Your goal:
The answer should consist of each line from the data below that includes "expected".

(Stored data entries)

________________________________________

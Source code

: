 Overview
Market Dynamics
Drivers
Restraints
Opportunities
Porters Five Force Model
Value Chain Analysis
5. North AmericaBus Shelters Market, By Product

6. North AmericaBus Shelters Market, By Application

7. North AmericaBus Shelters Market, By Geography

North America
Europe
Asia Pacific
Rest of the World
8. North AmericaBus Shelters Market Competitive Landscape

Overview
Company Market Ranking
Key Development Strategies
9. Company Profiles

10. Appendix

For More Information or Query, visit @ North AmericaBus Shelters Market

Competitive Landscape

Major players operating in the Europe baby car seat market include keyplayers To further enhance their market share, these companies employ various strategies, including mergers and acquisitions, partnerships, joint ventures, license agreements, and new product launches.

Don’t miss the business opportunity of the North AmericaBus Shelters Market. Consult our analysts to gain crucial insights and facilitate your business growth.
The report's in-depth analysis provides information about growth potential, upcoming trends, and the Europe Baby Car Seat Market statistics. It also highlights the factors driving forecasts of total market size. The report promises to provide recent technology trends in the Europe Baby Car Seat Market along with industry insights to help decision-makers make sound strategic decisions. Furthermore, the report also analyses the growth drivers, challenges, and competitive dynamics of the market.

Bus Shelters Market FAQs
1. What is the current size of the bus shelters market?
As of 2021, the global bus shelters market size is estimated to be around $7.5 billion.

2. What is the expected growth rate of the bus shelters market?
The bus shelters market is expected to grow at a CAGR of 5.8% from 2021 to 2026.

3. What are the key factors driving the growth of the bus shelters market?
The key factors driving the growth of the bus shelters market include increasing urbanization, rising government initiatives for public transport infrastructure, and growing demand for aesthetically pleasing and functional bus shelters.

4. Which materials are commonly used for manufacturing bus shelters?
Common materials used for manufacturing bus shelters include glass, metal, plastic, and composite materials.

________________________________________

Output for this exercise:
2. What is the expected growth rate of the bus shelters market?
The bus shelters market is expected to grow at a CAGR of 5.8% from 2021 to 2026.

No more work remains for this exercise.